En este marco de pobreza de autoridad y referencias, el educador (padres, profesores y catequistas) han de moverse entre la espada y la pared, entre la simpatía y el toque de atención, ayudando no sólo a crecer, sino a madurar en la conciencia de toda la realidad. Para ello pueden marcarse unos objetivos graduales: a través del respeto del turno de palabra -como norma- al principio, y más tarde pedir reconocer en sí y en otros la importancia de sus pensamientos y sentimientos, tomarse en serio como personas.
Es necesaria cierta exigencia en los más jóvenes poniéndose a sí mismo en el papel de quien antes lo fue y aprendió.
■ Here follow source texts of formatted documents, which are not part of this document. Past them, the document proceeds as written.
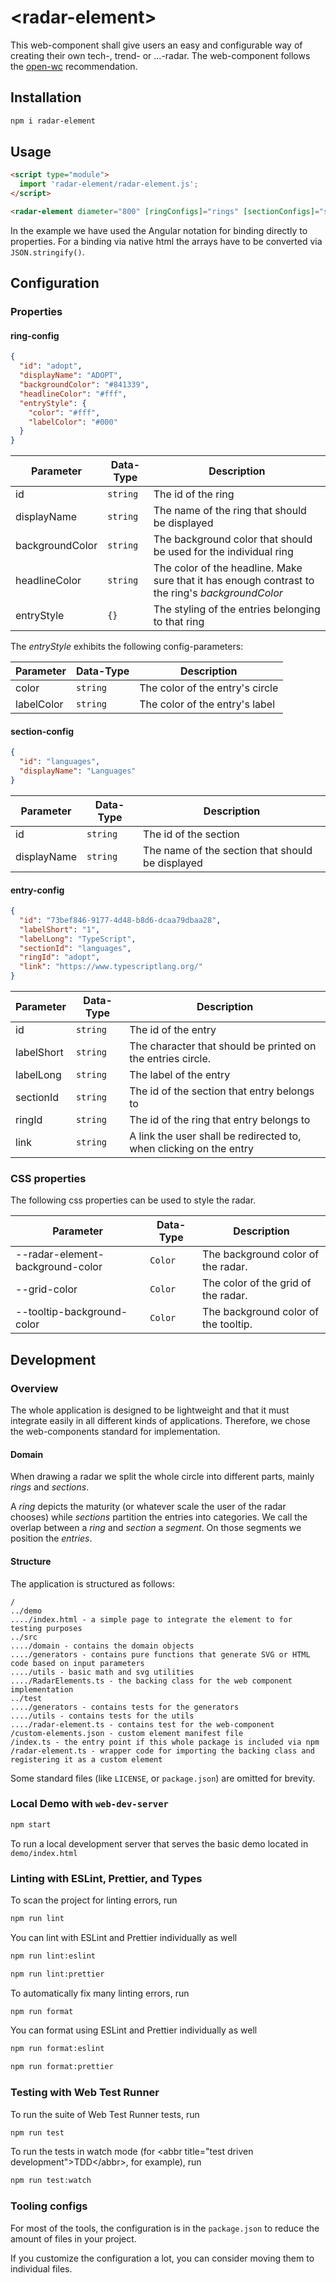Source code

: # \<radar-element>
This web-component shall give users an easy and configurable way of creating their own tech-, trend- or ...-radar. The web-component follows the [open-wc](https://github.com/open-wc/open-wc) recommendation.

## Installation
```bash
npm i radar-element
```

## Usage
```html
<script type="module">
  import 'radar-element/radar-element.js';
</script>

<radar-element diameter="800" [ringConfigs]="rings" [sectionConfigs]="sections" [entryConfigs]="entries"></radar-element>
```

In the example we have used the Angular notation for binding directly to properties. For a binding via native html the arrays have to be converted via `JSON.stringify()`.

## Configuration

### Properties
#### ring-config

```json
{
  "id": "adopt",
  "displayName": "ADOPT",
  "backgroundColor": "#841339",
  "headlineColor": "#fff",
  "entryStyle": {
    "color": "#fff",
    "labelColor": "#000"
  }
}
```


| Parameter         | Data-Type     | Description                                                                                       |
| ----------------- | ------------- | ------------------------------------------------------------------------------------------------- |
| id                | `string`      | The id of the ring                                                                                |
| displayName       | `string`      | The name of the ring that should be displayed                                                     |
| backgroundColor   | `string`      | The background color that should be used for the individual ring                                  |
| headlineColor     | `string`      | The color of the headline. Make sure that it has enough contrast to the ring's *backgroundColor*  |
| entryStyle        | `{}`          | The styling of the entries belonging to that ring

The *entryStyle* exhibits the following config-parameters:

| Parameter         | Data-Type     | Description                                                                                       |
| ----------------- | ------------- | ------------------------------------------------------------------------------------------------- |
| color             | `string`      | The color of the entry's circle                                                                   |
| labelColor        | `string`      | The color of the entry's label                                                                    |


#### section-config

```json
{
  "id": "languages",
  "displayName": "Languages"  
}
```

| Parameter         | Data-Type     | Description                                                         |
| ----------------- | ------------- | ------------------------------------------------------------------- |
| id                | `string`      | The id of the section                                               |
| displayName       | `string`      | The name of the section that should be displayed                    | 

#### entry-config

```json
{
  "id": "73bef846-9177-4d48-b8d6-dcaa79dbaa28",
  "labelShort": "1",
  "labelLong": "TypeScript",
  "sectionId": "languages",
  "ringId": "adopt",
  "link": "https://www.typescriptlang.org/"
}
```

| Parameter         | Data-Type     | Description                                                         |
| ----------------- | ------------- | ------------------------------------------------------------------- |
| id                | `string`      | The id of the entry                                                 |
| labelShort        | `string`      | The character that should be printed on the entries circle.         |
| labelLong         | `string`      | The label of the entry                                              |
| sectionId         | `string`      | The id of the section that entry belongs to                         |
| ringId            | `string`      | The id of the ring that entry belongs to                            |
| link              | `string`      | A link the user shall be redirected to, when clicking on the entry  |


### CSS properties
The following css properties can be used to style the radar.

| Parameter                         | Data-Type     | Description                           |
| --------------------------------- | ------------- | ------------------------------------- |
| --radar-element-background-color  | `Color`       | The background color of the radar.    |
| --grid-color                      | `Color`       | The color of the grid of the radar.   |
| --tooltip-background-color        | `Color`       | The background color of the tooltip.  |


## Development

### Overview
The whole application is designed to be lightweight and that it must integrate easily in all different kinds of applications. 
Therefore, we chose the web-components standard for implementation.  

#### Domain
When drawing a radar we split the whole circle into different parts, mainly *rings* and *sections*.

A *ring* depicts the maturity (or whatever scale the user of the radar chooses) while *sections* partition the entries into categories.
We call the overlap between a *ring* and *section* a *segment*. On those segments we position the *entries*.

#### Structure
The application is structured as follows:

```
/
../demo
..../index.html - a simple page to integrate the element to for testing purposes
../src
..../domain - contains the domain objects 
..../generators - contains pure functions that generate SVG or HTML code based on input parameters
..../utils - basic math and svg utilities
..../RadarElements.ts - the backing class for the web component implementation
../test
..../generators - contains tests for the generators
..../utils - contains tests for the utils
..../radar-element.ts - contains test for the web-component
/custom-elements.json - custom element manifest file
/index.ts - the entry point if this whole package is included via npm
/radar-element.ts - wrapper code for importing the backing class and registering it as a custom element
```
Some standard files (like `LICENSE`, or `package.json`) are omitted for brevity. 

### Local Demo with `web-dev-server`
```bash
npm start
```
To run a local development server that serves the basic demo located in `demo/index.html`


### Linting with ESLint, Prettier, and Types
To scan the project for linting errors, run
```bash
npm run lint
```

You can lint with ESLint and Prettier individually as well
```bash
npm run lint:eslint
```
```bash
npm run lint:prettier
```

To automatically fix many linting errors, run
```bash
npm run format
```

You can format using ESLint and Prettier individually as well
```bash
npm run format:eslint
```
```bash
npm run format:prettier
```

### Testing with Web Test Runner
To run the suite of Web Test Runner tests, run
```bash
npm run test
```

To run the tests in watch mode (for &lt;abbr title=&#34;test driven development&#34;&gt;TDD&lt;/abbr&gt;, for example), run

```bash
npm run test:watch
```


### Tooling configs

For most of the tools, the configuration is in the `package.json` to reduce the amount of files in your project.

If you customize the configuration a lot, you can consider moving them to individual files.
Para conducir a otros es preciso mostrar el camino que uno mismo ha hecho antes. Un recorrido que requiere cierto grado de sacrificio o de renuncia personal, de no ceder frente a la tentación del cansancio antes de tiempo, un esfuerzo personal mantenido.
Es bueno que les digamos que si quieren ser escuchados y valorados primero han de procurar escuchar y valorar a los demás. Y que ello va a ayudarles también a madurar como personas, más responsables y por lo tanto que confíen más en ellos y puedan ser más útiles a la sociedad, a sus semejantes buscando su bien, amables y capaces de amar. En suma, ser más felices.
Y todo comienza, como ya he dicho, por entrenar a escuchar. Silencio para escuchar. Silencio también para escucharme a mí mismo, no sólo por parte de los demás, también para hacer silencio dentro de mí. Hasta saber escuchar nos puede preparar para el encuentro del misterio que somos con ese Tú del Señor que es el que más me ayuda a madurar, que me hace, porque de Él salí y a Él volveré.
Una vez que logramos escuchar de verdad, y que nos escuchen, podemos correr el riesgo de parecer débiles pero eso no es tan cierto. Valorando las opiniones del otro como dignas de escucha, consideración y respuesta, también estamos lanzando el mensaje a los jóvenes de hoy que merece la pena tener en cuenta al otro, que nos estamos tratando en una relación sana de mutua confianza, afecto sincero y ayuda.
Tengamos en cuenta también que a medida que ayudamos a otros a reconocer así la realidad con esperanza y digna de ser vivida intensamente, también a nosotros mismos nos ayuda. Los alumnos se hacen con los profesores y éstos maduran también profesional y humanamente con aquellos que tienen a su cargo. Los padres van creciendo como tales con sus hijos y viceversa, lo mismo que ocurre entre catequistas y catecúmenos.
Mientras que unos tienen (tenemos) el cometido de educar, de ayudar a crecer y madurar otros tienen la tarea de dejarse ayudar, colaborando en ese encuentro y no impidiendo a sí mismos, y a otros, que el ejercicio de ese trabajo se haga efectivo en las aulas, en las familias, en los grupos de catequesis… Para ello, lo digo desde mi experiencia como padre y profesor, hace falta mucha paciencia y tacto, pero sobre todo: vocación. Falta tesón por educar, de verdad, pues se gana más con miel que con hiel. El camino y la meta merecen la pena: ser persona madura.